Students will learn that by constructing algorithms that iteratively process data, and whose logic is based on the results of previous steps in the processing, we can build the algorithms to do exploratory data analysis, for example using constructs such as decision trees and multi-dimensional scaling. These are algorithms that have informal descriptions and whose understanding will provide the students both with key analytical tools, as well as with the insight into how those tools work. The students will learn that data is not just about one-shot (if complex) mathematical functions applied to data, but rather about algorithmically defined programs that branch and loop over the data to extract knowledge.

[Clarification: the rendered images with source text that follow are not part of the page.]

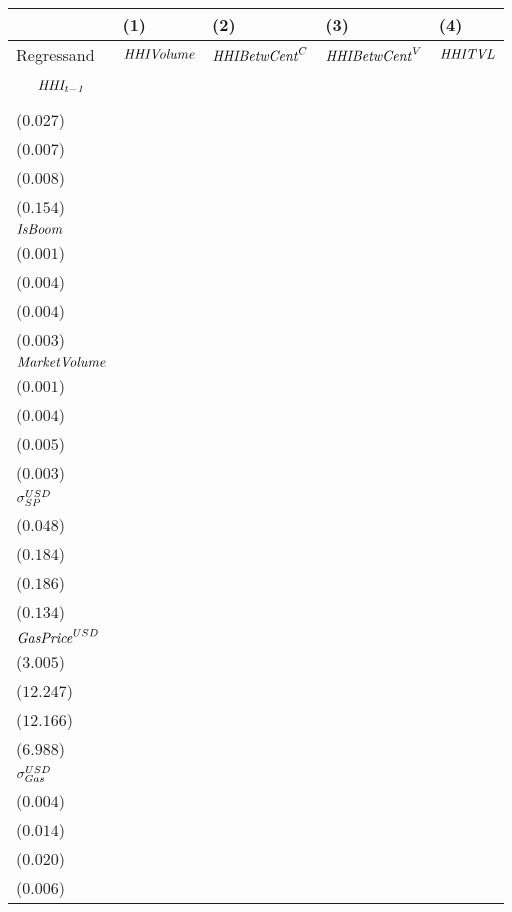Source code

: \begin{tabular}{lllll}
\toprule
{} &                                     (1) &                                    (2) &                                    (3) &                                      (4) \\
\midrule
Regressand                 &                       ${\it HHIVolume}$ &                  ${\it HHIBetwCent}^C$ &                  ${\it HHIBetwCent}^V$ &                           ${\it HHITVL}$ \\
$$\it HHI_{t-1}$$          &   \makecell{$0.798^{***}$ \\ ($0.027$)} &  \makecell{$0.962^{***}$ \\ ($0.007$)} &  \makecell{$0.957^{***}$ \\ ($0.008$)} &    \makecell{$0.546^{***}$ \\ ($0.154$)} \\
${\it IsBoom}$             &  \makecell{$-0.004^{***}$ \\ ($0.001$)} &  \makecell{$0.013^{***}$ \\ ($0.004$)} &  \makecell{$0.017^{***}$ \\ ($0.004$)} &    \makecell{$0.009^{***}$ \\ ($0.003$)} \\
${\it MarketVolume}$       &   \makecell{$-0.002^{**}$ \\ ($0.001$)} &     \makecell{$0.000^{}$ \\ ($0.004$)} &    \makecell{$-0.001^{}$ \\ ($0.005$)} &    \makecell{$-0.005^{**}$ \\ ($0.003$)} \\
${\it \sigma}^{USD}_{SP}$  &     \makecell{$-0.010^{}$ \\ ($0.048$)} &    \makecell{$-0.134^{}$ \\ ($0.184$)} &    \makecell{$-0.150^{}$ \\ ($0.186$)} &   \makecell{$-0.546^{***}$ \\ ($0.134$)} \\
${\it GasPrice}^{USD}$     &     \makecell{$-3.508^{}$ \\ ($3.005$)} &   \makecell{$13.792^{}$ \\ ($12.247$)} &    \makecell{$5.810^{}$ \\ ($12.166$)} &  \makecell{$-23.044^{***}$ \\ ($6.988$)} \\
${\it \sigma}_{Gas}^{USD}$ &  \makecell{$-0.011^{***}$ \\ ($0.004$)} &     \makecell{$0.006^{}$ \\ ($0.014$)} &     \makecell{$0.005^{}$ \\ ($0.020$)} &       \makecell{$0.002^{}$ \\ ($0.006$)} \\

\end{tabular}
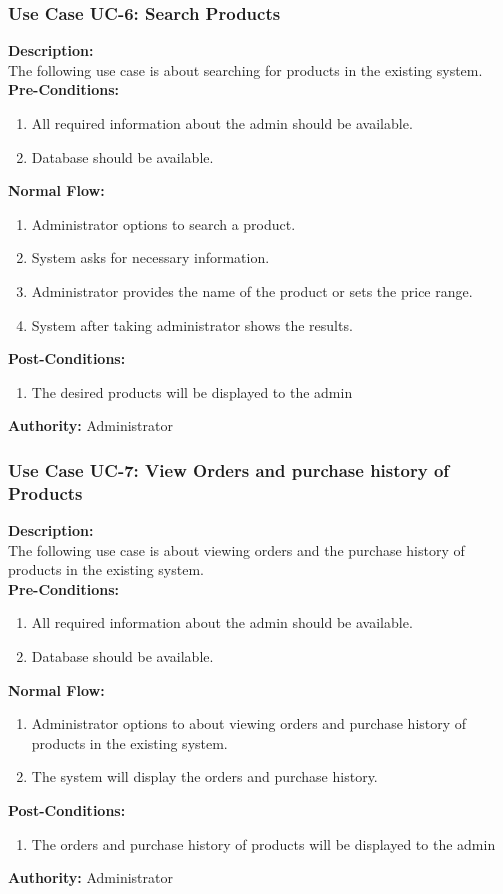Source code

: \subsubsection{ Use Case UC-6: Search Products}
\textbf{Description:}\\
The following use case is about searching for products in the existing system.\\
\textbf{Pre-Conditions:}
\begin{enumerate}
    \item  All required information about the admin should be available.
    \item Database should be available.
\end{enumerate}
\textbf{Normal Flow:}\\
\begin{enumerate}
\item Administrator options to search a product.
\item System asks for necessary information.
\item Administrator provides the name of the product or sets the price range.
\item System after taking administrator shows the results.
\end{enumerate}
\textbf{Post-Conditions: }
\begin{enumerate}
\item	The desired products will be displayed to the admin
\end{enumerate}
\textbf{Authority:}
Administrator
\subsubsection{ Use Case UC-7: View Orders and purchase history of Products}
\textbf{Description:}\\
The following use case is about viewing orders and the purchase history of products in the existing system.
\\
\textbf{Pre-Conditions:}
\begin{enumerate}
    \item  All required information about the admin should be available.
    \item Database should be available.
\end{enumerate}
\textbf{Normal Flow:}\\
\begin{enumerate}
\item Administrator options to about viewing orders and purchase history of products in the existing system.
\item The system will display the orders and purchase history.
\end{enumerate}
\textbf{Post-Conditions: }
\begin{enumerate}
\item	The orders and purchase history of products will be displayed to the admin\end{enumerate}
\textbf{Authority:}
Administrator

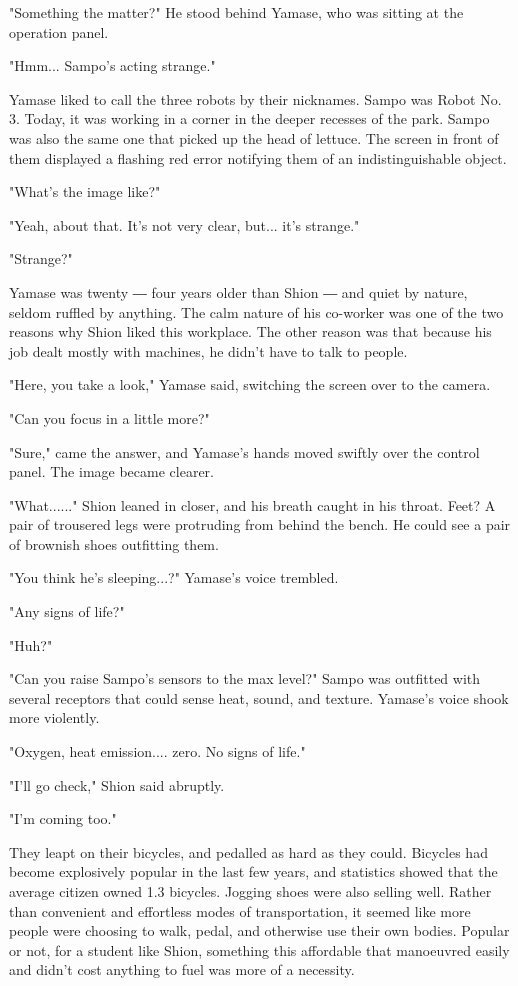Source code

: "Something the matter?" He stood behind Yamase, who was sitting at the
operation panel.

"Hmm... Sampo's acting strange."

Yamase liked to call the three robots by their nicknames. Sampo was
Robot No. 3. Today, it was working in a corner in the deeper recesses of
the park. Sampo was also the same one that picked up the head of
lettuce. The screen in front of them displayed a flashing red error
notifying them of an indistinguishable object.

"What's the image like?"

"Yeah, about that. It's not very clear, but... it's strange."

"Strange?"

Yamase was twenty ― four years older than Shion ― and quiet by nature,
seldom ruffled by anything. The calm nature of his co-worker was one of
the two reasons why Shion liked this workplace. The other reason was
that because his job dealt mostly with machines, he didn't have to talk
to people.

"Here, you take a look," Yamase said, switching the screen over to the
camera.

"Can you focus in a little more?"

"Sure," came the answer, and Yamase's hands moved swiftly over the
control panel. The image became clearer.

"What......" Shion leaned in closer, and his breath caught in his
throat. Feet? A pair of trousered legs were protruding from behind the
bench. He could see a pair of brownish shoes outfitting them.

"You think he's sleeping...?" Yamase's voice trembled.

"Any signs of life?"

"Huh?"

"Can you raise Sampo's sensors to the max level?" Sampo was outfitted
with several receptors that could sense heat, sound, and texture.
Yamase's voice shook more violently.

"Oxygen, heat emission.... zero. No signs of life."

"I'll go check," Shion said abruptly.

"I'm coming too."

They leapt on their bicycles, and pedalled as hard as they could.
Bicycles had become explosively popular in the last few years, and
statistics showed that the average citizen owned 1.3 bicycles. Jogging
shoes were also selling well. Rather than convenient and effortless
modes of transportation, it seemed like more people were choosing to
walk, pedal, and otherwise use their own bodies. Popular or not, for a
student like Shion, something this affordable that manoeuvred easily and
didn't cost anything to fuel was more of a necessity.

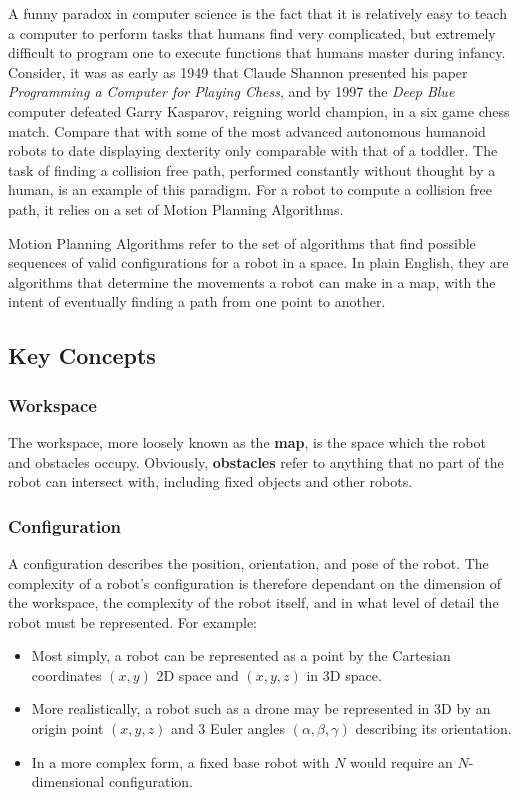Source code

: 
A funny paradox in computer science is the fact that it is relatively easy to teach a computer to perform tasks that humans find very complicated, but extremely difficult to program one to execute functions that humans master during infancy. Consider, it was as early as 1949 that Claude Shannon presented his paper \textit{Programming a Computer for Playing Chess}\cite{Shannon1950}, and by 1997 the \textit{Deep Blue} computer defeated Garry Kasparov, reigning world champion, in a six game chess match.\cite{Campbell2002} Compare that with some of the most advanced autonomous humanoid robots to date displaying dexterity only comparable with that of a toddler. The task of finding a collision free path, performed constantly without thought by a human, is an example of this paradigm. For a robot to compute a collision free path, it relies on a set of Motion Planning Algorithms.

Motion Planning Algorithms refer to the set of algorithms that find possible sequences of valid \gls{configuration}s for a robot in a space. In plain English, they are algorithms that determine the movements a robot can make in a map, with the intent of eventually finding a path from one point to another. 

\subsection{Key Concepts}
    \subsubsection{\Gls{Workspace}}
    The \gls{workspace}, more loosely known as the \textbf{map}, is the space which the robot and obstacles occupy. Obviously, \textbf{obstacles} refer to anything that no part of the robot can intersect with, including fixed objects and other robots.
    
    \subsubsection{Configuration}
    A configuration describes the position, orientation, and pose of the robot. The complexity of a robot's configuration is therefore dependant on the dimension of the \gls{workspace}, the complexity of the robot itself, and in what level of detail the robot must be represented. For example:
    \begin{itemize}
        \item Most simply, a robot can be represented as a point by the Cartesian coordinates $(x,y)$ \gls{2D} space and $(x,y,z)$ in \gls{3D} space.
        \item More realistically, a robot such as a drone may be represented in \gls{3D} by an origin point $(x,y,z)$ and 3 Euler angles $(\alpha,\beta,\gamma)$ describing its orientation.
        \item In a more complex form, a fixed base robot with $N$  would require an $N$-dimensional configuration.
    \end{itemize}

Each of the Participatory Sensing data collection campaigns provides learning opportunities around the issues of data formats/representation, modes of data collection, and algorithmic analysis:

Data Format and Representation

For example, recycling, safety, asthma, stress/chill, and daily habits will be centered around tagged images, while transportation, and exercise, center around activity traces. This gives us the opportunity to talk about the different ways we represent images, text, and location time series, and the different ways we manage and process the data. The fact that the campaigns have multiple types of data lets us use those differences to understand how format and representation play an important role in computing systems.

Modes of Data Collection

Many of the studies present opportunities for both hypothesis driven and exploratory modes of data collection. This gives us the opportunity to within any one context concretely compare and contrast the differences in modalities. Take transportation, as an example. Students can do an exploratory exercise looking at how students in their class get to and from school and then investigate the data for correlations, trends, and clustering as to the patterns of transport and available demographic information (eg, you might find how things vary with the students subject matter of interest, number of siblings, whether they have a drivers license, and so forth.) Or one can present a hypothesis driven approach where you explore the extent to which mode of transportation trends toward independent transport differently for different genders. Similar contrasts can be presented across the environmental and personal campaigns. For example, a student might explore the relationship between sleep patterns during the week and exercise on the weekend, with the hypothesis that lack of sleep during the week contributes to reduced physical activity on the weekend. Alternatively, a student might run a broader diary of self-monitoring and then use exploratory tools to look for more complex or subtle relationships between parameters and over longer timescales.

Algorithmic Analysis

Within each of those campaigns there will be opportunities to both do direct analysis and then follow it with algorithmic analysis in order to expose more complex and telling relationships. For example, students might be taught how to construct a decision tree to process and classify GPS time series into activities, such as still, driving, and walking. The power of introducing decision trees is that they have a graphical as well as a predictive structure and students will be able to relate their intuition to the algorithms and mathematics behind it; students can look at the structure and details of the decision tree and build an understanding for the algorithm. Like the game of 20 questions, a decision tree is a series of splittings: the first split might be whether the person’s speed is greater than 25 miles an hour or not; a second might be whether they are near a freeway; a third might be based on what the person was doing in the previous time-slot, and so forth.  Such algorithmic analysis is at the heart of data practices, modeling and many other aspects of modern computer science. In this context students will see how it relates to important environmental and personal issues, and how it gets applied to very personal instantiations of that data.